A- L’atteinte à l’égalité des créanciers.

On ne saurait parler de l’atteinte à l’égalité des créanciers lors de la saisie attribution en cas de location-gérance et de vente du fonds de commerce sans évoquer la manifestation de cette atteinte à l’égalité des créanciers (1). Cependant l’analyse des dispositions de la saisie attribution présente une admission exceptionnelle de concours entre les créanciers, qui malheureusement manque de précision (2).

1- La manifestation de l’atteinte à l’égalité entre les créanciers du bailleur et du vendeur du fonds de commerce.

Si pendant longtemps l’on a pu affirmé que « le principe de l’égalité est le pilier du droit privé », plus précisément le droit commercial et le droit civil, l’on doit admettre que ce principe ne trouve pas plein effet dans certains domaines comme les voies d’exécution. En effet, ayant pour effet de supprimer tout concours entre les créanciers du débiteur, la saisie attribution entre en conflit avec le principe de l’égalité des créanciers. Ce principe de l’égalité entre les créanciers ne doit pas être confondu avec l’égalité générale qui intervient à l’intérieur de la nation. Ce principe d’égalité entre les créanciers jouent à l’intérieur des groupes restreints. C’est à dire par exemple des créanciers du vendeur du fonds de commerce ou des créanciers du bailleur du fonds. En droit commun et conformément à l’article 2093 du Code civil applicable dans la majeur partie des Etats parties de l’OHADA, « les biens du débiteur sont le gage commun des créanciers ; et le prix s’en distribue par contribution entre eux à moins qu’il n’y ait entre eux des causes légitimes de préférence ». Cette disposition, laisse clairement apparaître l’impérativité du concours entre les créanciers et la prise en compte des causes légitimes de préférence.

Ce qui n’est pas le cas dans le cadre d’une saisie attribution diligentée contre un vendeur du fonds de commerce ou un bailleur du fonds sur les sommes d’argent détenues par l’acquéreur ou le locataire-gérant selon les cas.

Le premier saisissant même s’il est créancier chirographaire prime sur les créanciers de rang préférentiel. La somme objet de la saisie est affectée de droit au saisissant et ni la signification ultérieure d’autres saisies, ni toute autre mesure de prélèvement, même émanant des créanciers privilégiés ne peuvent remettre en cause cette attribution. L’effet attributif immédiat de la saisie attribution est le prix de la course par excellence, le premier qui saisi est le premier payé. La force du principe de l’attribution immédiat de la créance au profit du créancier saisissant est encore plus marqué par l’inefficacité des saisies ou de tout autre prélèvement fait ultérieurement à la première saisie ou aux autres saisies réalisées dans la même journée. Si l’atteinte à l’égalité entre les créanciers semble être perçu, il faut dire que le législateur OHADA n’a quant même pas ignorer le cas de concours entre les créanciers mais qui malheureusement n’est pas précise (2).
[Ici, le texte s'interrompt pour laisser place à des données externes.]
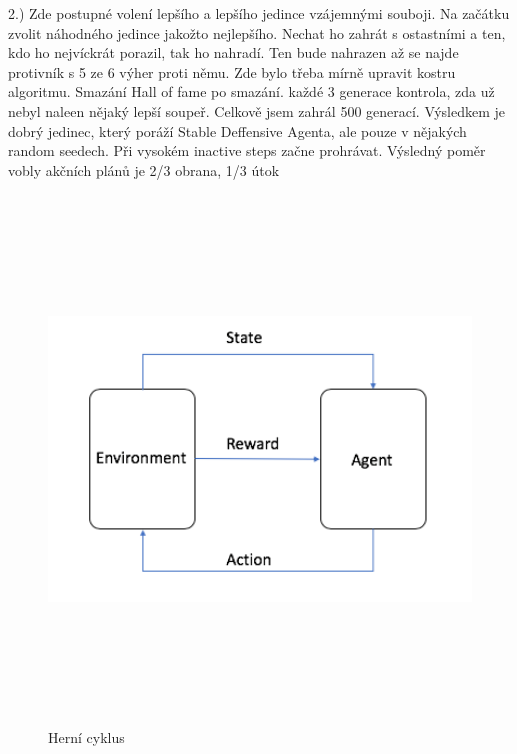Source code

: 2.) Zde postupné volení lepšího a lepšího jedince vzájemnými souboji.
Na začátku zvolit náhodného jedince jakožto nejlepšího. Nechat ho zahrát s ostastními a ten, kdo ho nejvíckrát porazil, tak ho nahradí.
Ten bude nahrazen až se najde protivník s 5 ze 6 výher proti němu.
Zde bylo třeba mírně upravit kostru algoritmu. Smazání Hall of fame po smazání.
každé 3 generace kontrola, zda už nebyl naleen nějaký lepší soupeř.
Celkově jsem zahrál 500 generací.
Výsledkem je dobrý jedinec, který poráží Stable Deffensive Agenta, ale pouze v nějakých random seedech. Při vysokém inactive steps začne prohrávat.
Výsledný poměr vobly akčních plánů je 2/3 obrana, 1/3 útok






\begin{figure}[p]\centering
\includegraphics[width=140mm, height=140mm]{./agent_enviroment}
\caption{Herní cyklus}
\label{obr03:Nhust}
\end{figure}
2- L’imprécision du législateur OHADA dans l’admission exceptionnelle du concours entre les créanciers dans la saisie attribution.

Le législateur OHADA, loin de s’éloigner de l’idée du concours entre les créanciers que l’on doit prévoir, lors qu’est diligentée une procédure civile d’exécution en l’espèce la saisie attribution à prévue l’hypothèse du concours entre les créanciers.

L’admission de concours intervient dans une circonstance, quant même rare dans la pratique. En effet, c’est lorsque des saisies postérieures à la saisie attribution ont lieu le même jour et que les sommes disponibles ne permettent pas de désintéresser la totalité des créanciers ainsi saisissants. Ceux-ci viennent en concours. Le législateur OHADA en admettant ce concours ne prévoit pas malheureusement les modalités de répartition des sommes disponibles, car l’on peut être confronté à la situation suivante : supposons que des actes de saisie attribution soient signifié le même jour auprès du locataire d’un bailleur, débiteur saisi et que le bailleur soit créancier du locataire pour un montant de 100.000 fr mais débiteur de 4 créanciers dont le montant total est de 200.000 fr et qui se répartissent comme suit : 100 000 pour le créancier X ; 250.000 pour le créancier Y ; 250 000 fr pour le créancier Z ; 500 000 pour le créancier A. La créance objet de saisie ne permettant pas désintéresser l’ensemble des créanciers qui ont pourtant signifié la saisie le même jour et qui doivent venir en concours selon les dispositions de l’acte uniforme sur les voies d’exécution. On peut se demander comment chacun d’entre eux sera satisfait.
Cette interrogation à sa raison d’être, quant on sait que dans le cas de la location-gérance ou de la cession du fonds de commerce étant donné que dans ces deux opérations font l’objet de publicité, des créanciers autres que le créancier saisissant peuvent être informés et engagés des procédures de saisie, qui pourront être signifiées le même jour.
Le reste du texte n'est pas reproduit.